Reading unit 64...Laser light source 66...Reflecting mirror for condensing 68...Condensing optical element 70...Photomul 100...Erasing unit 102 for stimulable phosphor sheet
・Housing 104.106...Transportation means 108a to 108d
...Light source 110...Angle member 112a, 1
12b...Openings 113a to 113c, 114a to
114c--Guide members 116a, 116b...
Nip rollers 117a, 117b...Housing 118a, 118b...Nip roller 120a
, 120b...Coil spring 126...Micro switch 128...Detection section 130...Motor
132... Rotating shaft 134... Sprocket
136...Chain 138.140.142
... Sprocket 144 ... Shaft 146
・・Holding member 148 ・・Long hole 150 ・・Stormable phosphor sheet 152 ・・Front wall surface 154 ・・Through hole 15
6.-Side wall surface 158a=158d-・Through holes 160a to 160d・・Electric fan 162・・Duct member 164・・Tip opening 166・・Reflector body 168・・・Bolt 170・・・Specular part procedure correction form (auto Ship April 27, 1985 1, Incident Indication 1985 Patent Application No. 070
703 No. 2, Name of the invention Erasing unit for stimulable phosphor sheet 3, Relationship to the case of the person making the amendment Patent applicant Address 210 Nakanuma, Minamiashigara City, Kanagawa Prefecture Name Fuji Photo Film Co., Ltd. 4, Agent

Claims (9)

[Claims] (1) A stimulable phosphor sheet on which a radiation image has been accumulated is irradiated with excitation light to emit the radiation image as stimulated luminescence light, and this stimulated luminescence light is read by an optical element and converted into an electrical signal.
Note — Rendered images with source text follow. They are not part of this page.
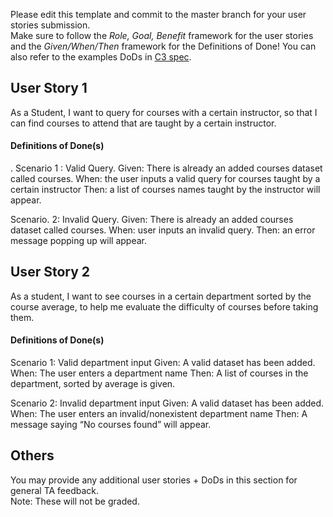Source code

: Please edit this template and commit to the master branch for your user stories submission.   
Make sure to follow the *Role, Goal, Benefit* framework for the user stories and the *Given/When/Then* framework for the Definitions of Done! You can also refer to the examples DoDs in [C3 spec](https://sites.google.com/view/ubc-cpsc310-21w2-intro-to-se/project/checkpoint-3).

## User Story 1
As a Student, I want to query for courses with a certain instructor, so that I can find courses to attend that are taught by a certain instructor.


#### Definitions of Done(s)
. Scenario 1 : Valid Query.
Given: There is already an added courses dataset called courses. 
When: the user inputs a valid query for courses taught by a certain instructor 
Then: a list of courses names taught by the instructor will appear. 

Scenario. 2: Invalid Query. 
Given: There is already an added courses dataset called courses. 
When: user inputs an invalid query. 
Then: an error message popping up will appear.

## User Story 2
As a student, I want to see courses in a certain department sorted by the course average, to help me evaluate the difficulty of courses before taking them.


#### Definitions of Done(s)
 Scenario 1: Valid department input
Given: A valid dataset has been added. 
When: The user enters a department name
Then: A list of courses in the department, sorted by average is given.

Scenario 2: Invalid department input
Given: A valid dataset has been added. 
When: The user enters an invalid/nonexistent department name
Then: A message saying “No courses found” will appear.


## Others
You may provide any additional user stories + DoDs in this section for general TA feedback.  
Note: These will not be graded.
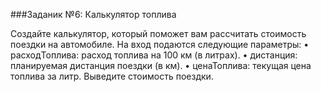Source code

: ###Заданик №6: Калькулятор топлива

Создайте калькулятор, который поможет вам рассчитать стоимость поездки на автомобиле. На вход подаются следующие параметры: • расходТоплива: расход топлива на 100 км (в литрах). • дистанция: планируемая дистанция поездки (в км). • ценаТоплива: текущая цена топлива за литр. Выведите стоимость поездки.
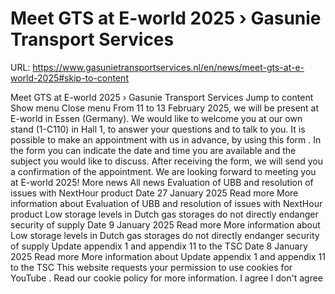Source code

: # Meet GTS at E-world 2025 › Gasunie Transport Services

URL: https://www.gasunietransportservices.nl/en/news/meet-gts-at-e-world-2025#skip-to-content

Meet GTS at E-world 2025 › Gasunie Transport Services
Jump to content
Show menu
Close menu
From 11 to 13 February 2025, we will be present at E-world in Essen (Germany). We would like to welcome you at our own stand (1-C110) in Hall 1, to answer your questions and to talk to you.
It is possible to make an appointment with us in advance, by using
this form
. In the form you can indicate the date and time you are available and the subject you would like to discuss. After receiving the form, we will send you a
confirmation
of the appointment.
We are looking forward to meeting you at E-world 2025!
More news
All news
Evaluation of UBB and resolution of issues with NextHour product
Date
27 January 2025
Read more
More information about Evaluation of UBB and resolution of issues with NextHour product
Low storage levels in Dutch gas storages do not directly endanger security of supply
Date
9 January 2025
Read more
More information about Low storage levels in Dutch gas storages do not directly endanger security of supply
Update appendix 1 and appendix 11 to the TSC
Date
8 January 2025
Read more
More information about Update appendix 1 and appendix 11 to the TSC
This website requests your permission to use cookies for
YouTube
. Read our
cookie policy
for more information.
I agree
I don't agree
In contrast to the image reading mechanism that converts images, there is an erasing mechanism that erases the image remaining on the stimulable phosphor sheet after reading by irradiating it with erasing light, and the erasing mechanism has an erasing light source disposed therein and an erasing light source disposed therein. A casing having openings on a wall surface and a lower wall surface for leading out and introducing a stimulable phosphor sheet, respectively; a conveying means for transporting the casing into the housing, positioning it at a predetermined position, and transporting it from the predetermined position, forming a heat radiation through hole in the wall surface of the casing, and lighting the casing with an erasing light source corresponding to the through hole. An electric fan is disposed for discharging hot air generated inside the body to the outside, and an air flow generated by the electric fan is generated between at least the electric fan and the upper wall surface within the housing. 1. An erasing unit for a stimulable phosphor sheet, comprising a guide member for preventing bending of the stimulable phosphor sheet. (2) In the unit according to claim 1,
A stimulable phosphor sheet erasing unit in which the guide members are respectively disposed between the electric fan and the upper wall opening and between the electric fan and the lower wall opening. (3) An erasing unit for a stimulable phosphor sheet according to claim 1 or 2, wherein at least a portion of the inner wall surface of the housing is mirror-finished. (4) In the unit according to claim 1 or 2, the casing has a reflective thin film or a reflective thin plate attached to at least a part of its inner wall. unit. (5) In the unit according to any one of claims 1 to 4, a stimulable fluorescent light source is provided between the electric fan and the erasing light source, and a reflecting plate facing the heat dissipation hole is provided. Erasing unit for body sheets. (6) In the unit according to claim 5,
The reflector is an erasing unit for stimulable phosphor sheets whose surface on the light source side has a mirror finish. (7) In the unit described in claim 5,
The reflector is an erasing unit for a stimulable phosphor sheet that has a reflective thin film or reflective thin plate attached to the light source side surface. (8) An erasing unit for a stimulable phosphor sheet according to any one of claims 1 to 7, in which the guide member is made of a linear metal member or a synthetic resin member. (9) In the unit described in claim 8,
An erasing unit for a stimulable phosphor sheet, wherein the guide member has a sloped portion directed from the erasing light source to openings in the upper wall surface and the lower wall surface.